I did some more digging after i posted this and finally found the model number on one of the guards. It is 317E663H401. I put that into google and found some replacement parts and also on the link you posted but it doesn't show any 10 HP motors. Harbor freight sells an 11HP motor for $300 i might look into. It seems like the most important part is the size of the shaft coming off the crankshaft and the mounting points. Thanks for the help I'll do some more digging.
This blower also retailed for $1200 back in 1997. I thought it was way older than that and it makes it even sweeter i got it for $50!


----------



## indypower (Oct 28, 2010)

The engine on that snowblower was a Tecumseh HMSK100. Look at your engine. It should have a second "crankshaft" stub off to the side. This runs in reverse direction of the crankshaft. So, you will have to do something different since no other engine maker did this. That shaft ran the drive and if you try to run the drive off the main crankshaft, you will have 6 speeds in reverse and 2 in forward. Bets bet is to try to find a good used Tecumseh. The engine numbers are located under the starter button on top of the engine.


----------



## s4silver1 (Dec 16, 2010)

Wow thank god i posted on here before i bought a $300 engine. Thanks for the heads up. This might be a little tougher than i anticipated. I can't seem to find anyone who sells them online and of course a new one is out of the question. I did find this on ebay:
10 HP Tecumseh SnowKing Snowthrower Engine "HMSK100" - eBay (item 130465320593 end time Jan-11-11 15:14:22 PST)

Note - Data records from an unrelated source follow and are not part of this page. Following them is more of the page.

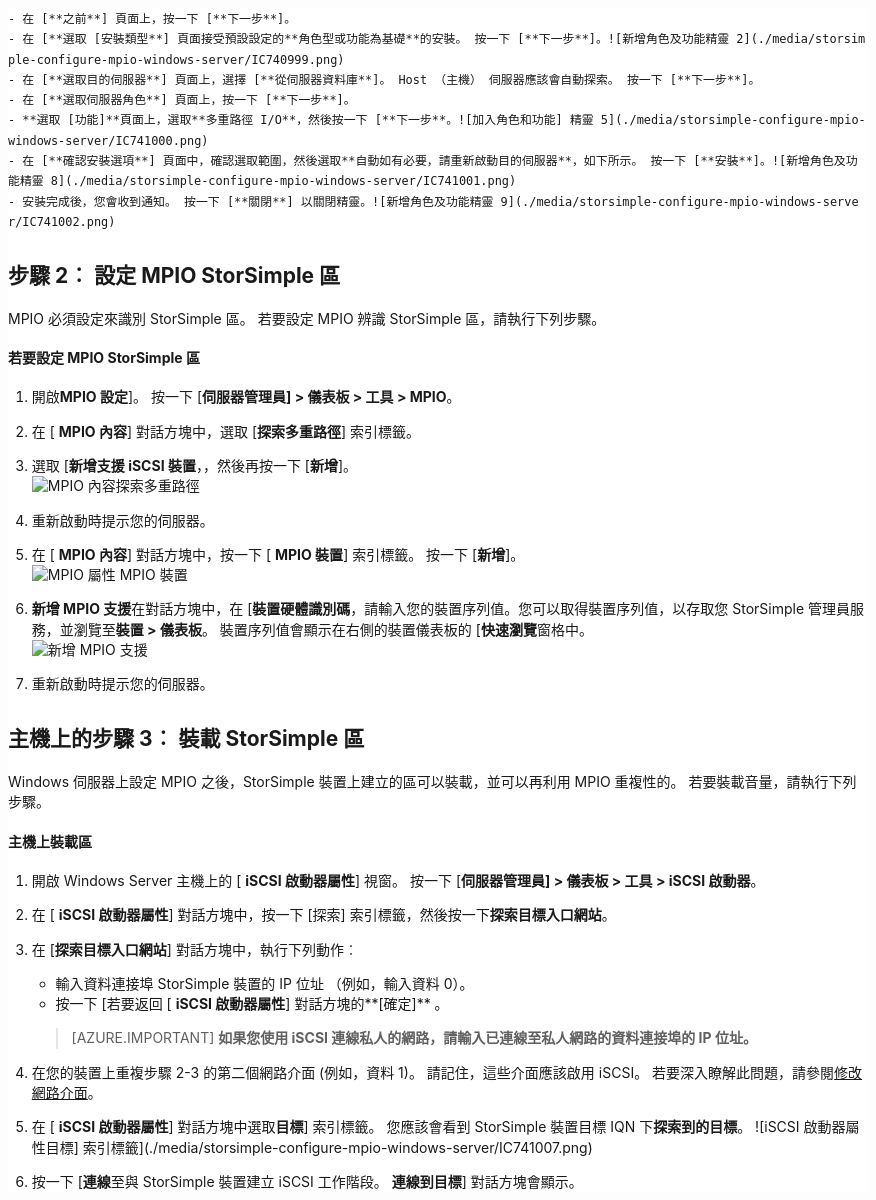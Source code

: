     - 在 [**之前**] 頁面上，按一下 [**下一步**]。
    - 在 [**選取 [安裝類型**] 頁面接受預設設定的**角色型或功能為基礎**的安裝。 按一下 [**下一步**]。![新增角色及功能精靈 2](./media/storsimple-configure-mpio-windows-server/IC740999.png)
    - 在 [**選取目的伺服器**] 頁面上，選擇 [**從伺服器資料庫**]。 Host （主機） 伺服器應該會自動探索。 按一下 [**下一步**]。
    - 在 [**選取伺服器角色**] 頁面上，按一下 [**下一步**]。
    - **選取 [功能]**頁面上，選取**多重路徑 I/O**，然後按一下 [**下一步**。![加入角色和功能] 精靈 5](./media/storsimple-configure-mpio-windows-server/IC741000.png)
    - 在 [**確認安裝選項**] 頁面中，確認選取範圍，然後選取**自動如有必要，請重新啟動目的伺服器**，如下所示。 按一下 [**安裝**]。![新增角色及功能精靈 8](./media/storsimple-configure-mpio-windows-server/IC741001.png)
    - 安裝完成後，您會收到通知。 按一下 [**關閉**] 以關閉精靈。![新增角色及功能精靈 9](./media/storsimple-configure-mpio-windows-server/IC741002.png)

## <a name="step-2-configure-mpio-for-storsimple-volumes"></a>步驟 2︰ 設定 MPIO StorSimple 區

MPIO 必須設定來識別 StorSimple 區。 若要設定 MPIO 辨識 StorSimple 區，請執行下列步驟。

#### <a name="to-configure-mpio-for-storsimple-volumes"></a>若要設定 MPIO StorSimple 區

1. 開啟**MPIO 設定**]。 按一下 [**伺服器管理員] > 儀表板 > 工具 > MPIO**。

2. 在 [ **MPIO 內容**] 對話方塊中，選取 [**探索多重路徑**] 索引標籤。

3. 選取 [**新增支援 iSCSI 裝置**，，然後再按一下 [**新增**]。  
![MPIO 內容探索多重路徑](./media/storsimple-configure-mpio-windows-server/IC741003.png)

4. 重新啟動時提示您的伺服器。
5. 在 [ **MPIO 內容**] 對話方塊中，按一下 [ **MPIO 裝置**] 索引標籤。 按一下 [**新增**]。
    </br>![MPIO 屬性 MPIO 裝置](./media/storsimple-configure-mpio-windows-server/IC741004.png)
6. **新增 MPIO 支援**在對話方塊中，在 [**裝置硬體識別碼**，請輸入您的裝置序列值。您可以取得裝置序列值，以存取您 StorSimple 管理員服務，並瀏覽至**裝置 > 儀表板**。 裝置序列值會顯示在右側的裝置儀表板的 [**快速瀏覽**窗格中。
    </br>![新增 MPIO 支援](./media/storsimple-configure-mpio-windows-server/IC741005.png)
7. 重新啟動時提示您的伺服器。

## <a name="step-3-mount-storsimple-volumes-on-the-host"></a>主機上的步驟 3︰ 裝載 StorSimple 區

Windows 伺服器上設定 MPIO 之後，StorSimple 裝置上建立的區可以裝載，並可以再利用 MPIO 重複性的。 若要裝載音量，請執行下列步驟。

#### <a name="to-mount-volumes-on-the-host"></a>主機上裝載區

1. 開啟 Windows Server 主機上的 [ **iSCSI 啟動器屬性**] 視窗。 按一下 [**伺服器管理員] > 儀表板 > 工具 > iSCSI 啟動器**。
2. 在 [ **iSCSI 啟動器屬性**] 對話方塊中，按一下 [探索] 索引標籤，然後按一下**探索目標入口網站**。
3. 在 [**探索目標入口網站**] 對話方塊中，執行下列動作︰
    
    - 輸入資料連接埠 StorSimple 裝置的 IP 位址 （例如，輸入資料 0）。
    - 按一下 [若要返回 [ **iSCSI 啟動器屬性**] 對話方塊的**[確定]** 。

    >[AZURE.IMPORTANT] **如果您使用 iSCSI 連線私人的網路，請輸入已連線至私人網路的資料連接埠的 IP 位址。**

4. 在您的裝置上重複步驟 2-3 的第二個網路介面 (例如，資料 1)。 請記住，這些介面應該啟用 iSCSI。 若要深入瞭解此問題，請參閱[修改網路介面](storsimple-modify-device-config.md#modify-network-interfaces)。
5. 在 [ **iSCSI 啟動器屬性**] 對話方塊中選取**目標**] 索引標籤。 您應該會看到 StorSimple 裝置目標 IQN 下**探索到的目標**。
 ![iSCSI 啟動器屬性目標] 索引標籤](./media/storsimple-configure-mpio-windows-server/IC741007.png)
6. 按一下 [**連線**至與 StorSimple 裝置建立 iSCSI 工作階段。 **連線到目標**] 對話方塊會顯示。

It doesn't have the second shaft but it has the hole for it. I wonder if the crankshaft has the gearing for the shaft if i could just swap the sump covers???
thanks for the help indypower. you saved me some money and headaches.


----------



## BOSMECH (Dec 16, 2010)

You can swap the covers but you also have to swap the crank and cam shaft.
I did it on a 5HP.


----------



## s4silver1 (Dec 16, 2010)

i guess that will be a last resort to swap internals. Anyone know a place to find used Tecumseh engines? I'm checking a few local places but no luck yet.


----------



## Ingersoll444 (Nov 20, 2010)

s4silver1 said:


> Wow thank god i posted on here before i bought a $300 engine. Thanks for the heads up. This might be a little tougher than i anticipated. I can't seem to find anyone who sells them online and of course a new one is out of the question. I did find this on ebay:
> 
> 
> 
> ...


 
That second shaft is realy the camshaft of the engine. If it has the hole, they MIGHT offer the extended camshaft... But I dont know that for a fact. 

You will also find these engines used on garden tillers. As for finding a replacement?? I see a LOT of snowblowers around that have a good eninge, but they dont run well. Mostly just plugged carbs. People think its something bigger, and toss them out. So you might be better off finding a cheep tiller, or snowblower that does not run right, and swapping the base engine over to your blower.


----------



## BOSMECH (Dec 16, 2010)

Do a Craigslist search in farm and garden


----------



## harleyron74 (Dec 24, 2010)

You don't mention where you are but Jon's Small Engine in Forest Lake MN. has many used small engines for all the major brands for sale. I don't know if he will ship or not but if you can't find local give him A call. 651-334-1300
He has no web site at this time.

H.R.
Good Luck!


----------



## 2cycled fruitcake (Oct 5, 2010)

make sure ya measure shaft sizes......
might find a shortblock,&swap...............
see if this would mate up,
Tecumseh 10HP Short Block Engine Motor Go Kart Cart NEW - eBay (item 330420216981 end time Dec-28-10 17:30:40 PST)


----------



## s4silver1 (Dec 16, 2010)

harleyron74 said:


> You don't mention where you are but Jon's Small Engine in Forest Lake MN. has many used small engines for all the major brands for sale. I don't know if he will ship or not but if you can't find local give him A call. 651-334-1300
> He has no web site at this time.
> 
> H.R.
> Good Luck!


Thanks, I'll give them a call. Not having any luck locally. Any one know how hard it would be to change the gearing like a conventional blower that ran the drive off the crankshaft instead of the camshaft?


----------



## BOSMECH (Dec 16, 2010)

Like I said earlier I had the same problem with an Ariens that had the 2 pulley system and had to swap all the internals on. The 2 shaft engines are hard to come by.


----------